Maybe it’s hard for Leo to understand what it like for people earning modest incomes. The guy earns €190,000 and is surrounded by ministers on €160,000 and advisors on €100,000. Yet he keeps telling us that he is the champion of those who get up early in the morning to go to work. That he wants to build a Republic of Opportunity and make work pay.

Affordable housing for working people?

So surely in Leo’s Republic affordable housing for working people is part of the plan. During Leaders Questions on Wednesday 8 November I asked the Taoiseach what his definition of affordable housing was and how many affordable units he hoped to deliver in 2018.

In reply he said: “I cannot give the Deputy a numerical definition of affordable housing. Obviously it depends on the individual. I certainly believe that somebody who earns the average income in the State should be able to get a mortgage and purchase a home. Without giving the Deputy a numerical definition I cannot answer the second part of the Deputy’s question.”

So Leo doesn’t have a definition of affordable housing and doesn’t have any targets for next year. But don’t worry, he still thinks you should be able to rent or buy your own home.

The problem is without a definition you can’t have any targets and without targets you won’t get any houses.

A raft of schemes

When pressed Leo and his Minister for “Hovs, Povs and Hinos” Eoghan Murphy will tell you that they have a raft of schemes to help private developers deliver affordable homes. Indeed Fine Gael plan to give €1.1bn over three years to get the private sector increase supply.

The problem is that none of the schemes – Help to Buy, Local Infrastructure Fund, Home Building Fund – have any guarantee of affordability. The Help to Buy scheme is primarily benefiting those with incomes above €90,000 and a 15% deposit. Minister Murphy has said that the Local Infrastructure Fund will help deliver homes at €320,000 in Dublin.

Home Build Finance Ireland, although not up and running yet, will simply provide loans to developers who will more than likely do what they are doing now, build overpriced homes for high earners.

Meanwhile on the rental front the latest rent price index confirms what many of feared. The overhyped Rent Pressure Zones have done nothing to control the spiralling cost of renting. Instead they have created a two tier rental market dividing existing and new tenancies, while at the same time increasing upward pressure on those areas left out of the 4% cap.

Why is the government approach not working?

Because the idea that you incentivise the private sector to meet affordable housing demand through subsidies, tax breaks and low cost loans just doesn’t work.

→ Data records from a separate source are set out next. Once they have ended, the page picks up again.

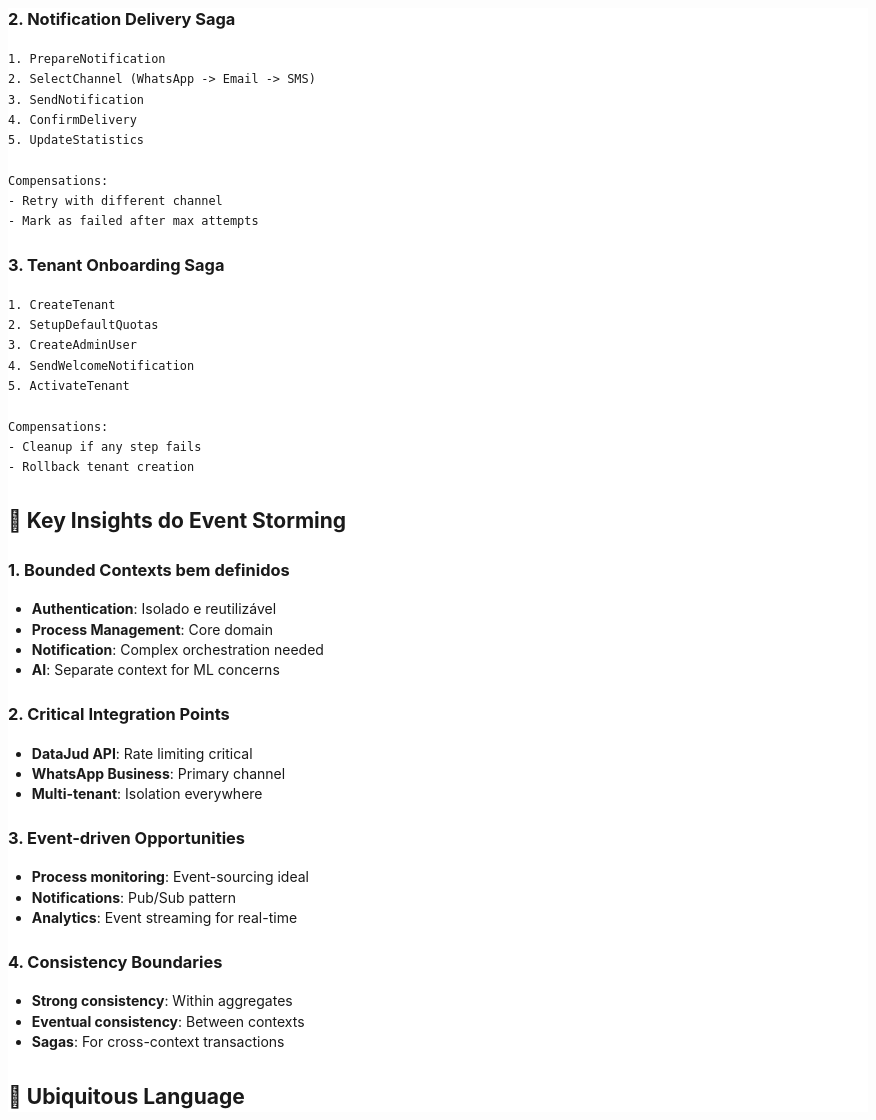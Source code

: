 ### 2. Notification Delivery Saga
```
1. PrepareNotification
2. SelectChannel (WhatsApp -> Email -> SMS)
3. SendNotification
4. ConfirmDelivery
5. UpdateStatistics

Compensations:
- Retry with different channel
- Mark as failed after max attempts
```

### 3. Tenant Onboarding Saga
```
1. CreateTenant
2. SetupDefaultQuotas
3. CreateAdminUser
4. SendWelcomeNotification
5. ActivateTenant

Compensations:
- Cleanup if any step fails
- Rollback tenant creation
```

## 🎯 Key Insights do Event Storming

### 1. Bounded Contexts bem definidos
- **Authentication**: Isolado e reutilizável
- **Process Management**: Core domain 
- **Notification**: Complex orchestration needed
- **AI**: Separate context for ML concerns

### 2. Critical Integration Points
- **DataJud API**: Rate limiting critical
- **WhatsApp Business**: Primary channel
- **Multi-tenant**: Isolation everywhere

### 3. Event-driven Opportunities
- **Process monitoring**: Event-sourcing ideal
- **Notifications**: Pub/Sub pattern
- **Analytics**: Event streaming for real-time

### 4. Consistency Boundaries
- **Strong consistency**: Within aggregates
- **Eventual consistency**: Between contexts
- **Sagas**: For cross-context transactions

## 📖 Ubiquitous Language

The solution lies in directly funding local authorities and community led housing cooperatives to develop real affordable homes. In Ballymun, Ó Cualann Cohousing Alliance in partnership with Dublin City Council are building and selling two and three bedroom houses at prices of between €170,000 and €225,000.

This model can be rolled out across the state enabling councils and Approved Housing Bodies to offer affordable rental and purchase homes for those earning between €45,000 and €75,000.

All that is required is for government to set up a scheme, allocate the funds and the councils and housing bodies will do the rest. If Leo is serious about giving working people on modest incomes the opportunity to live in an affordable home he would stop subsidising private developers and invest in public and not-for-profit affordable housing.

 Eoin Ó Broin is a Sinn Fein TD for Dublin Mid-West.